This weekend I had the blessing of visiting with Acadia Friends. I arrived Friday evening for a weekend of workshops and conversations (and potlucks!) regarding digital presence and outreach. I left them well equipped with information and next steps, and a willingness to experiment with some new platforms and forms of connection. I appreciated their tender concern for making sure all their members remain connected, and still trying to find additional ways of connecting with their wider community and Maine Friends.
After a full weekend, I worshipped with Acadia Friends on Sunday morning at the Community House in Northeast Harbor Maine. There were 15 of us, a welcoming place warmed with a fire that various Friends tended to throughout the worship. It felt like appropriate metaphor for us that morning – Friends gathered in the Presence, yet also attending to the human and practical of fire tending. There was one quiet hopeful message and gathered waiting worship. At the entrance on a small table, Friends had a box of “inspirations” – short Quaker sayings and quotations that might serve to prompt some thought and mediation in worship for the morning among attenders. I liked the idea of providing a simple flexible prompt for those who it might be helpful to. At the rise of worship the clerk read my travel minute, and it was enthusiastically endorsed.
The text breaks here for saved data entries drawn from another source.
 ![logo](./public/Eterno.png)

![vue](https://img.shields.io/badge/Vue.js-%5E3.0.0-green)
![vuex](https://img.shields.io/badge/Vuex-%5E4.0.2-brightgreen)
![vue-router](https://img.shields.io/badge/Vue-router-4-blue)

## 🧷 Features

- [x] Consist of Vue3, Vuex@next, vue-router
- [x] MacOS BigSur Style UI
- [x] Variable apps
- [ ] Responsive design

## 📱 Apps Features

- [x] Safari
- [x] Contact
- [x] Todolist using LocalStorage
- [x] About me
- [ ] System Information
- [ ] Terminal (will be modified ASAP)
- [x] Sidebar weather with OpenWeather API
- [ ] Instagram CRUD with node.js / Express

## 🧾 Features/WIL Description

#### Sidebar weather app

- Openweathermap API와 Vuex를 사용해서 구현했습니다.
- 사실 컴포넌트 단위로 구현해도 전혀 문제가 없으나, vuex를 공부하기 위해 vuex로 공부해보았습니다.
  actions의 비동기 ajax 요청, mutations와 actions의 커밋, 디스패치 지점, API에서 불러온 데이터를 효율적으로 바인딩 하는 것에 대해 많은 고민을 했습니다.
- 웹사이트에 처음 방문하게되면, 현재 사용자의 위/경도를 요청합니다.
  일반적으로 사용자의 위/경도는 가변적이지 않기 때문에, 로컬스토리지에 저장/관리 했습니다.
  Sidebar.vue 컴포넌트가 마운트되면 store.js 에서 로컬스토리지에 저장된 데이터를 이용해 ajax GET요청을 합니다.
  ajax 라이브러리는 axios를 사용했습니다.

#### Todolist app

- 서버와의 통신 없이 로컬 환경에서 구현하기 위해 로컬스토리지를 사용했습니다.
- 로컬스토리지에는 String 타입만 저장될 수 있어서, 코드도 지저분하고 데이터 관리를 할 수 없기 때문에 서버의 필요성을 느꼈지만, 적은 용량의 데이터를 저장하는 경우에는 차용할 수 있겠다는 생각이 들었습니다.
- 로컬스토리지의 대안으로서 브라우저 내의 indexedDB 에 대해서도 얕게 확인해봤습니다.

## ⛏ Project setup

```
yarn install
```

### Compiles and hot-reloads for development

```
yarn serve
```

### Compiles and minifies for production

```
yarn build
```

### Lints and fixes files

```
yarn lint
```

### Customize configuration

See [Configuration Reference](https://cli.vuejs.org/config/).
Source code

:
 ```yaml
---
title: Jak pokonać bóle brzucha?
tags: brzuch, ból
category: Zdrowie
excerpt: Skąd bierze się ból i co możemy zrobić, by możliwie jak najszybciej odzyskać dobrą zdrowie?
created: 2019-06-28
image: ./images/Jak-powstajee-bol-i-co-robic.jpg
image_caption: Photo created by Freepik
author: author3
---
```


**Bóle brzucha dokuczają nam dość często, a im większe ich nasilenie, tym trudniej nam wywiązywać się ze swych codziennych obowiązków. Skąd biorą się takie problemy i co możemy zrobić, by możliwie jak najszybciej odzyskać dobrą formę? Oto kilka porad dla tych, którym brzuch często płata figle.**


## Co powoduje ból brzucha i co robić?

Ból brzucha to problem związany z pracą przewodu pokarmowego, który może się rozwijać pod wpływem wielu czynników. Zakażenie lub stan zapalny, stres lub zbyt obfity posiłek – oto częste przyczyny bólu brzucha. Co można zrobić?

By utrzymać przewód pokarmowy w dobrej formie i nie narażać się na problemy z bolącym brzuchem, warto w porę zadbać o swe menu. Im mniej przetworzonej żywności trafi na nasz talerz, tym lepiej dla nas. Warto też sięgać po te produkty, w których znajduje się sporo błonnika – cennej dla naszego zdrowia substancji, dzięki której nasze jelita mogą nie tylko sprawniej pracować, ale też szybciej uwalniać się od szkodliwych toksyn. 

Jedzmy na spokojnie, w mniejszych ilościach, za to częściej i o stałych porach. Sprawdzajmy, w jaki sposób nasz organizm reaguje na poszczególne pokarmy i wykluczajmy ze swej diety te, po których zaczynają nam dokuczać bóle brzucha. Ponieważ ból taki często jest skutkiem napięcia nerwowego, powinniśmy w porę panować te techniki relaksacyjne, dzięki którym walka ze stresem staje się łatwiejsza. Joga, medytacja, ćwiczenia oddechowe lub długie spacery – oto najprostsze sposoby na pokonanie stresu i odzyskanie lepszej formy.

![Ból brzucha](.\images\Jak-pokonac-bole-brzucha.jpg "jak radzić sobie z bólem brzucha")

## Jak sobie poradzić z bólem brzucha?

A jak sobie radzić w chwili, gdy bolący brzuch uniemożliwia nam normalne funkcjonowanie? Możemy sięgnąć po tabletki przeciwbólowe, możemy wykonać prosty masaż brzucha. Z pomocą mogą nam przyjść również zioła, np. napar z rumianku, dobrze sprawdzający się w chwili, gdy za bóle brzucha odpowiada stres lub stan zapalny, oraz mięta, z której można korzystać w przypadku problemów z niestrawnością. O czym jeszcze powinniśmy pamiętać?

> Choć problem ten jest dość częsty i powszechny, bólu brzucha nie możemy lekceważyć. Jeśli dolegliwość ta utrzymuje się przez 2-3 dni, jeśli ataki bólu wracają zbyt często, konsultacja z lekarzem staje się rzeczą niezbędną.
After meeting I engaged in a number of conversations around my visit, and learned more about their work in their community and the wider Maine and Quaker worlds. I remained for their Peace and Social Concerns meeting, and was pleased to hear of all the work and growing edges of service supported by the meeting. These converstions and topics were all grounded in a more hopeful concern for bringing a “Quaker” sense of unity and hope and deep listening to their interactions with community members, each other, and local politicians and groups. There was a discussion of the YM Carbon Calculator, the continued conversations and work around white supremacy, and a discussion about the immediate needs of climate change and impacts on the most vulnerable especially in rural Maine.
Acadia Meeting is “small” by some standards in the winter months, and has more regulars and occasional visitors during the summer tourist season. It does seem year round to be filled with Friends supporting each other in their personal faith journeys and shared concerns, and I was grateful for the opportunity for this visit so far north. The distance itself was also a reminder that we as YM Friends often gather at quite a distance from the outposts of our yearly meeting body – and Friends still find a way to be connected to the Quaker Way and find faithful paths in their own context. While most of these Friends have never attended a YM gathering, they are often active and travel to their Vassalboro Quarterly Meetings and deeply value those connections.